Exercise objective.
A word-for-word restatement of the data is what is needed.

Entries provided.

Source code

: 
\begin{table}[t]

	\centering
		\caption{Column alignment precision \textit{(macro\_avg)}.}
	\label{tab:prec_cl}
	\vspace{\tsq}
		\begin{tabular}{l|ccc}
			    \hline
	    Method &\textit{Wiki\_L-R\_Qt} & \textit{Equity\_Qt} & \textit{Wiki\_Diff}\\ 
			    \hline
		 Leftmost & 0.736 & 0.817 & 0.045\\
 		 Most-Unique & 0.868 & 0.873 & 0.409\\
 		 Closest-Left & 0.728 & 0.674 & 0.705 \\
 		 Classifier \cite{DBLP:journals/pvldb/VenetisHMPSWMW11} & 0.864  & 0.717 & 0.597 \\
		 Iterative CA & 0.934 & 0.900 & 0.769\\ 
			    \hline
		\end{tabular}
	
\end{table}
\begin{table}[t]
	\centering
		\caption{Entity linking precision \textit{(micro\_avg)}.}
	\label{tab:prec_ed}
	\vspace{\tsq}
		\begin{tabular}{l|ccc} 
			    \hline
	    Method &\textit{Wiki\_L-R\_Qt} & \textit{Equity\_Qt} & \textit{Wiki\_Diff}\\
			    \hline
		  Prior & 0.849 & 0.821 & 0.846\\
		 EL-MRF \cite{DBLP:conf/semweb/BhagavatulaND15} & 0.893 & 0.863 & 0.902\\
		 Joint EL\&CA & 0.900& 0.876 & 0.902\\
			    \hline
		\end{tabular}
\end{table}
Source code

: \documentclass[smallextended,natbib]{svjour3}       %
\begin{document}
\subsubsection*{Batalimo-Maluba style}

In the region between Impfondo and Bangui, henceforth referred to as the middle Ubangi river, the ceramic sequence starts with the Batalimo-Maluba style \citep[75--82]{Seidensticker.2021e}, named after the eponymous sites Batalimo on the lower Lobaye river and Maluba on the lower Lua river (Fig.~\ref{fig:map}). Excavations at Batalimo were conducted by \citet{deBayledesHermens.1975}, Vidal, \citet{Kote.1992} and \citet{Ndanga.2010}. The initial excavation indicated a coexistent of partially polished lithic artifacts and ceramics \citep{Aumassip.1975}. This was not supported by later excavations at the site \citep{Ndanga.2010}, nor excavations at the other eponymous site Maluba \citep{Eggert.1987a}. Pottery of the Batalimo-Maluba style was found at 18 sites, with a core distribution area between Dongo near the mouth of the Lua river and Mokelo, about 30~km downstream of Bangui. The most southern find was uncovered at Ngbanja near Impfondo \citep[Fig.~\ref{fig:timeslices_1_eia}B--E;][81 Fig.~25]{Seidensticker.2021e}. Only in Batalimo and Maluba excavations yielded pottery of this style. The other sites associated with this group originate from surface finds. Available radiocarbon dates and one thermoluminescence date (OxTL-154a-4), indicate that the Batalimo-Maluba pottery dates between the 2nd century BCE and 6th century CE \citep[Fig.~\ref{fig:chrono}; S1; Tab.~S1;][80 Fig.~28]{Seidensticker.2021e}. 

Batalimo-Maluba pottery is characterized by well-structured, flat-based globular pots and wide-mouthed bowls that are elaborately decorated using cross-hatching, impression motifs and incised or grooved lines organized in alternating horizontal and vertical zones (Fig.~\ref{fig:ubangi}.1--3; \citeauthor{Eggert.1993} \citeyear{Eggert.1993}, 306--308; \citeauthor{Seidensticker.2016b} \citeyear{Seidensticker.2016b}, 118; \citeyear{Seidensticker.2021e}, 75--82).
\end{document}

Completed exercise.
Source code

: 
\begin{table}[t]

	\centering
		\caption{Column alignment precision \textit{(macro\_avg)}.}
	\label{tab:prec_cl}
	\vspace{\tsq}
		\begin{tabular}{l|ccc}
			    \hline
	    Method &\textit{Wiki\_L-R\_Qt} & \textit{Equity\_Qt} & \textit{Wiki\_Diff}\\ 
			    \hline
		 Leftmost & 0.736 & 0.817 & 0.045\\
 		 Most-Unique & 0.868 & 0.873 & 0.409\\
 		 Closest-Left & 0.728 & 0.674 & 0.705 \\
 		 Classifier \cite{DBLP:journals/pvldb/VenetisHMPSWMW11} & 0.864  & 0.717 & 0.597 \\
		 Iterative CA & 0.934 & 0.900 & 0.769\\ 
			    \hline
		\end{tabular}
	
\end{table}
\begin{table}[t]
	\centering
		\caption{Entity linking precision \textit{(micro\_avg)}.}
	\label{tab:prec_ed}
	\vspace{\tsq}
		\begin{tabular}{l|ccc} 
			    \hline
	    Method &\textit{Wiki\_L-R\_Qt} & \textit{Equity\_Qt} & \textit{Wiki\_Diff}\\
			    \hline
		  Prior & 0.849 & 0.821 & 0.846\\
		 EL-MRF \cite{DBLP:conf/semweb/BhagavatulaND15} & 0.893 & 0.863 & 0.902\\
		 Joint EL\&CA & 0.900& 0.876 & 0.902\\
			    \hline
		\end{tabular}
\end{table}
Source code

: \documentclass[smallextended,natbib]{svjour3}       %
\begin{document}
\subsubsection*{Batalimo-Maluba style}

In the region between Impfondo and Bangui, henceforth referred to as the middle Ubangi river, the ceramic sequence starts with the Batalimo-Maluba style \citep[75--82]{Seidensticker.2021e}, named after the eponymous sites Batalimo on the lower Lobaye river and Maluba on the lower Lua river (Fig.~\ref{fig:map}). Excavations at Batalimo were conducted by \citet{deBayledesHermens.1975}, Vidal, \citet{Kote.1992} and \citet{Ndanga.2010}. The initial excavation indicated a coexistent of partially polished lithic artifacts and ceramics \citep{Aumassip.1975}. This was not supported by later excavations at the site \citep{Ndanga.2010}, nor excavations at the other eponymous site Maluba \citep{Eggert.1987a}. Pottery of the Batalimo-Maluba style was found at 18 sites, with a core distribution area between Dongo near the mouth of the Lua river and Mokelo, about 30~km downstream of Bangui. The most southern find was uncovered at Ngbanja near Impfondo \citep[Fig.~\ref{fig:timeslices_1_eia}B--E;][81 Fig.~25]{Seidensticker.2021e}. Only in Batalimo and Maluba excavations yielded pottery of this style. The other sites associated with this group originate from surface finds. Available radiocarbon dates and one thermoluminescence date (OxTL-154a-4), indicate that the Batalimo-Maluba pottery dates between the 2nd century BCE and 6th century CE \citep[Fig.~\ref{fig:chrono}; S1; Tab.~S1;][80 Fig.~28]{Seidensticker.2021e}. 

Batalimo-Maluba pottery is characterized by well-structured, flat-based globular pots and wide-mouthed bowls that are elaborately decorated using cross-hatching, impression motifs and incised or grooved lines organized in alternating horizontal and vertical zones (Fig.~\ref{fig:ubangi}.1--3; \citeauthor{Eggert.1993} \citeyear{Eggert.1993}, 306--308; \citeauthor{Seidensticker.2016b} \citeyear{Seidensticker.2016b}, 118; \citeyear{Seidensticker.2021e}, 75--82).
\end{document}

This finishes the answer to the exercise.